● **EXERCISE PROMPT**:
Below are records. Find each line in them that holds the word "chiffres" and copy it.

(Records from a collection)
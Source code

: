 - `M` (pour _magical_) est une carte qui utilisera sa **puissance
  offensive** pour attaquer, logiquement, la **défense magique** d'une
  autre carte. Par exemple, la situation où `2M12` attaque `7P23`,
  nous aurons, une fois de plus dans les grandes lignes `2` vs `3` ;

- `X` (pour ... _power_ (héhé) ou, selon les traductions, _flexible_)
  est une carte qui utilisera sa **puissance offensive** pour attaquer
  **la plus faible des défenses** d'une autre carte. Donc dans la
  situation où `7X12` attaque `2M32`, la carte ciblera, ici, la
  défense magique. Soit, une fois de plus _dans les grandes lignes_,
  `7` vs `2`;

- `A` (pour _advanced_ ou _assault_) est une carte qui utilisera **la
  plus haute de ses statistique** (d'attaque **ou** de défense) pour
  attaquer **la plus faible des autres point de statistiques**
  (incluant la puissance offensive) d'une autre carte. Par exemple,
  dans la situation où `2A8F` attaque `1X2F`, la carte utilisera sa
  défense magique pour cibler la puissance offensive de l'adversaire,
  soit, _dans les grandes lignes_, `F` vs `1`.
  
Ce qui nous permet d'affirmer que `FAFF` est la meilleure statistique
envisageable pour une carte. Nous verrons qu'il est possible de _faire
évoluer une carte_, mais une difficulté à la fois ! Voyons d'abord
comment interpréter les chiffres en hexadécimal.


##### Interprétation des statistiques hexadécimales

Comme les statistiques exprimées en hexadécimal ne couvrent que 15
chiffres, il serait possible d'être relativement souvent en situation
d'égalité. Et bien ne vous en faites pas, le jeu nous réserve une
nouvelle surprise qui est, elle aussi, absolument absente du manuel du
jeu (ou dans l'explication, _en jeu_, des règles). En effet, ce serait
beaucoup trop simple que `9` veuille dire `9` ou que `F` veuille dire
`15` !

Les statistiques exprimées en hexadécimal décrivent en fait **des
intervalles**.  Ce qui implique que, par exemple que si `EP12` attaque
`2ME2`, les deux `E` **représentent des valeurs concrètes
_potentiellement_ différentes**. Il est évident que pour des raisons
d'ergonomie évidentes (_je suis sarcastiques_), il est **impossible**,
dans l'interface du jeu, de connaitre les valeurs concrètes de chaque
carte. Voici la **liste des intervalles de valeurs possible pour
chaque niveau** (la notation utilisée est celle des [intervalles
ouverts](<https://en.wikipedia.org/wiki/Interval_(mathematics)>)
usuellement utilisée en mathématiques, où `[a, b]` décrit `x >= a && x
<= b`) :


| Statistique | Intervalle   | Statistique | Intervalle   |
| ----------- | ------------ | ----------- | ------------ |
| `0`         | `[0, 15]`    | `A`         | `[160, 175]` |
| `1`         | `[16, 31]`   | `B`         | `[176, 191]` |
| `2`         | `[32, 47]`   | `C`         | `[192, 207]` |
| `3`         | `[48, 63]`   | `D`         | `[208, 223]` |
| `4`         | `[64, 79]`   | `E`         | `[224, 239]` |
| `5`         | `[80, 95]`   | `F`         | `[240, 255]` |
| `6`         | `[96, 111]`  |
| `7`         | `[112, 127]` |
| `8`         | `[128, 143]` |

● **RESULT**:
comment interpréter les chiffres en hexadécimal.
chiffres, il serait possible d'être relativement souvent en situation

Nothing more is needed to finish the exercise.